The influence of MA1 and MA4 isolates on the stomatal anatomy and stomatal aperture of maize under WS, was also explored. Individual and combination inoculation of MA1 and MA4 isolates resulted in a substantial (p ≤ 0.05) increase in stomatal aperture size under normal and WL stress conditions compared to control. In comparison to controls, maize with combination inoculation of MA1 and MA4 normal and WL stress conditions showed the greatest increase in stomatal aperture. Although WL stress resulted in the greatest decrease in the stomatal aperture in maize when compared to a non-inoculated control (Figure 7D,E).

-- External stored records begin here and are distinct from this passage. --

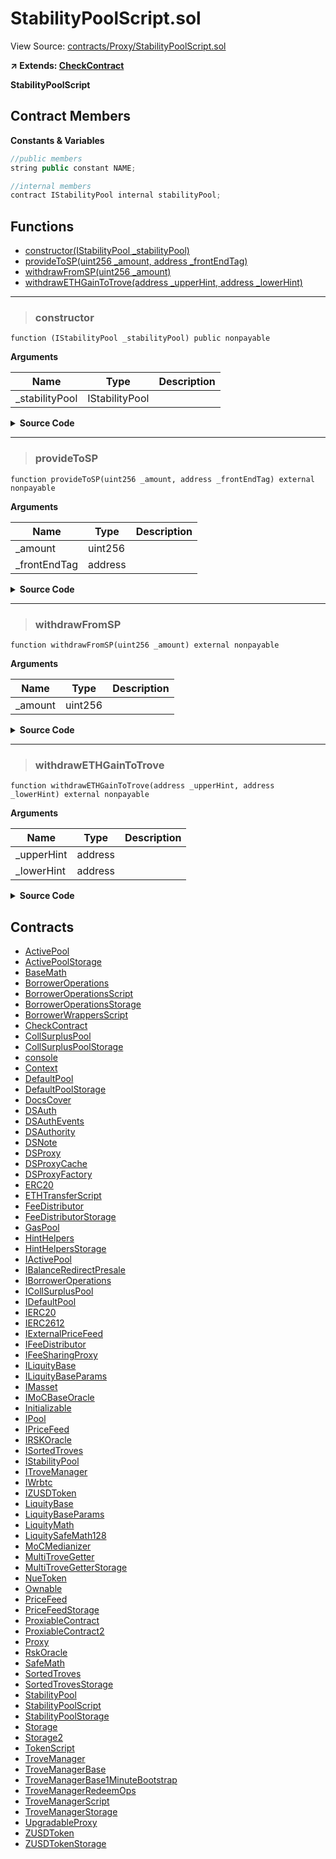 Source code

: # StabilityPoolScript.sol

View Source: [contracts/Proxy/StabilityPoolScript.sol](../contracts/Proxy/StabilityPoolScript.sol)

**↗ Extends: [CheckContract](CheckContract.md)**

**StabilityPoolScript**

## Contract Members
**Constants & Variables**

```js
//public members
string public constant NAME;

//internal members
contract IStabilityPool internal stabilityPool;

```

## Functions

- [constructor(IStabilityPool _stabilityPool)](#constructor)
- [provideToSP(uint256 _amount, address _frontEndTag)](#providetosp)
- [withdrawFromSP(uint256 _amount)](#withdrawfromsp)
- [withdrawETHGainToTrove(address _upperHint, address _lowerHint)](#withdrawethgaintotrove)

---    

> ### constructor

```solidity
function (IStabilityPool _stabilityPool) public nonpayable
```

**Arguments**

| Name        | Type           | Description  |
| ------------- |------------- | -----|
| _stabilityPool | IStabilityPool |  | 

<details>
	<summary><strong>Source Code</strong></summary>

```javascript
constructor(IStabilityPool _stabilityPool) public {
        checkContract(address(_stabilityPool));
        stabilityPool = _stabilityPool;
    }
```
</details>

---    

> ### provideToSP

```solidity
function provideToSP(uint256 _amount, address _frontEndTag) external nonpayable
```

**Arguments**

| Name        | Type           | Description  |
| ------------- |------------- | -----|
| _amount | uint256 |  | 
| _frontEndTag | address |  | 

<details>
	<summary><strong>Source Code</strong></summary>

```javascript
function provideToSP(uint _amount, address _frontEndTag) external {
        stabilityPool.provideToSP(_amount, _frontEndTag);
    }
```
</details>

---    

> ### withdrawFromSP

```solidity
function withdrawFromSP(uint256 _amount) external nonpayable
```

**Arguments**

| Name        | Type           | Description  |
| ------------- |------------- | -----|
| _amount | uint256 |  | 

<details>
	<summary><strong>Source Code</strong></summary>

```javascript
function withdrawFromSP(uint _amount) external {
        stabilityPool.withdrawFromSP(_amount);
    }
```
</details>

---    

> ### withdrawETHGainToTrove

```solidity
function withdrawETHGainToTrove(address _upperHint, address _lowerHint) external nonpayable
```

**Arguments**

| Name        | Type           | Description  |
| ------------- |------------- | -----|
| _upperHint | address |  | 
| _lowerHint | address |  | 

<details>
	<summary><strong>Source Code</strong></summary>

```javascript
function withdrawETHGainToTrove(address _upperHint, address _lowerHint) external {
        stabilityPool.withdrawETHGainToTrove(_upperHint, _lowerHint);
    }
```
</details>

## Contracts

* [ActivePool](ActivePool.md)
* [ActivePoolStorage](ActivePoolStorage.md)
* [BaseMath](BaseMath.md)
* [BorrowerOperations](BorrowerOperations.md)
* [BorrowerOperationsScript](BorrowerOperationsScript.md)
* [BorrowerOperationsStorage](BorrowerOperationsStorage.md)
* [BorrowerWrappersScript](BorrowerWrappersScript.md)
* [CheckContract](CheckContract.md)
* [CollSurplusPool](CollSurplusPool.md)
* [CollSurplusPoolStorage](CollSurplusPoolStorage.md)
* [console](console.md)
* [Context](Context.md)
* [DefaultPool](DefaultPool.md)
* [DefaultPoolStorage](DefaultPoolStorage.md)
* [DocsCover](DocsCover.md)
* [DSAuth](DSAuth.md)
* [DSAuthEvents](DSAuthEvents.md)
* [DSAuthority](DSAuthority.md)
* [DSNote](DSNote.md)
* [DSProxy](DSProxy.md)
* [DSProxyCache](DSProxyCache.md)
* [DSProxyFactory](DSProxyFactory.md)
* [ERC20](ERC20.md)
* [ETHTransferScript](ETHTransferScript.md)
* [FeeDistributor](FeeDistributor.md)
* [FeeDistributorStorage](FeeDistributorStorage.md)
* [GasPool](GasPool.md)
* [HintHelpers](HintHelpers.md)
* [HintHelpersStorage](HintHelpersStorage.md)
* [IActivePool](IActivePool.md)
* [IBalanceRedirectPresale](IBalanceRedirectPresale.md)
* [IBorrowerOperations](IBorrowerOperations.md)
* [ICollSurplusPool](ICollSurplusPool.md)
* [IDefaultPool](IDefaultPool.md)
* [IERC20](IERC20.md)
* [IERC2612](IERC2612.md)
* [IExternalPriceFeed](IExternalPriceFeed.md)
* [IFeeDistributor](IFeeDistributor.md)
* [IFeeSharingProxy](IFeeSharingProxy.md)
* [ILiquityBase](ILiquityBase.md)
* [ILiquityBaseParams](ILiquityBaseParams.md)
* [IMasset](IMasset.md)
* [IMoCBaseOracle](IMoCBaseOracle.md)
* [Initializable](Initializable.md)
* [IPool](IPool.md)
* [IPriceFeed](IPriceFeed.md)
* [IRSKOracle](IRSKOracle.md)
* [ISortedTroves](ISortedTroves.md)
* [IStabilityPool](IStabilityPool.md)
* [ITroveManager](ITroveManager.md)
* [IWrbtc](IWrbtc.md)
* [IZUSDToken](IZUSDToken.md)
* [LiquityBase](LiquityBase.md)
* [LiquityBaseParams](LiquityBaseParams.md)
* [LiquityMath](LiquityMath.md)
* [LiquitySafeMath128](LiquitySafeMath128.md)
* [MoCMedianizer](MoCMedianizer.md)
* [MultiTroveGetter](MultiTroveGetter.md)
* [MultiTroveGetterStorage](MultiTroveGetterStorage.md)
* [NueToken](NueToken.md)
* [Ownable](Ownable.md)
* [PriceFeed](PriceFeed.md)
* [PriceFeedStorage](PriceFeedStorage.md)
* [ProxiableContract](ProxiableContract.md)
* [ProxiableContract2](ProxiableContract2.md)
* [Proxy](Proxy.md)
* [RskOracle](RskOracle.md)
* [SafeMath](SafeMath.md)
* [SortedTroves](SortedTroves.md)
* [SortedTrovesStorage](SortedTrovesStorage.md)
* [StabilityPool](StabilityPool.md)
* [StabilityPoolScript](StabilityPoolScript.md)
* [StabilityPoolStorage](StabilityPoolStorage.md)
* [Storage](Storage.md)
* [Storage2](Storage2.md)
* [TokenScript](TokenScript.md)
* [TroveManager](TroveManager.md)
* [TroveManagerBase](TroveManagerBase.md)
* [TroveManagerBase1MinuteBootstrap](TroveManagerBase1MinuteBootstrap.md)
* [TroveManagerRedeemOps](TroveManagerRedeemOps.md)
* [TroveManagerScript](TroveManagerScript.md)
* [TroveManagerStorage](TroveManagerStorage.md)
* [UpgradableProxy](UpgradableProxy.md)
* [ZUSDToken](ZUSDToken.md)
* [ZUSDTokenStorage](ZUSDTokenStorage.md)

ABA has an important function in managing stomata, which in turn controls the water potential in plants, by altering the size of guard cells. As a result, ABA is recognized as a critical hormone in water stress reactions. Abscisic acid, a “negative regulator”, is also implicated in the creation of root aerenchyma when there is waterlogging because secondary aerenchyma formation needs a decrease in ABA production [97]. Endogenous ET production and aerenchyma cell development are both interconnected processes [98].

4. Conclusions

The present work exposed the potential of ACC deaminase-producing fungal endophytes (MA1 and MA4) to not only endogenously produce and secrete the growth-promoting regulator and metabolites, but also trigger the basal threshold of stress-alleviating and growth-promoting metabolites of host plant maize under waterlogging-induced hypoxia stress. In conclusion, the current study emphasizes the potential of MA1 and MA4 endophytic fungi in the growth promotion of maize by adequate production of IAA, GA₃, phenols, and flavonoids, with increased chlorophyll content and stomatal conductance resulting in greater biomass. WS tolerance in maize plants was also induced due to the bio-reduction of ethylene to an optimal level through ACC deaminase activity of MA1 and MA4 endophytic fungi, as depicted in the graphical abstract. In addition, antioxidant activities of enzymatic and nonenzymatic entities, such as POD, and CAT in maize plants under WS were also enhanced and exponentiated by MA1 and MA4, leading to the reduction in ROS. MA1 and MA4 also positively affected the expression of ZmEREB180 in maize for modulation in ET signal transduction and plant responses to waterlogging. The present study also revealed that MA1 and MA4 endophytic fungi could be employed as bioengineers for healthy maize crop production under WS, particularly in flood-prone regions, due to the ability for reshuffling the ET metabolism by exploiting their ACC deaminase enzyme activity and controlling the expression of ZmEREB180 in maize under WS.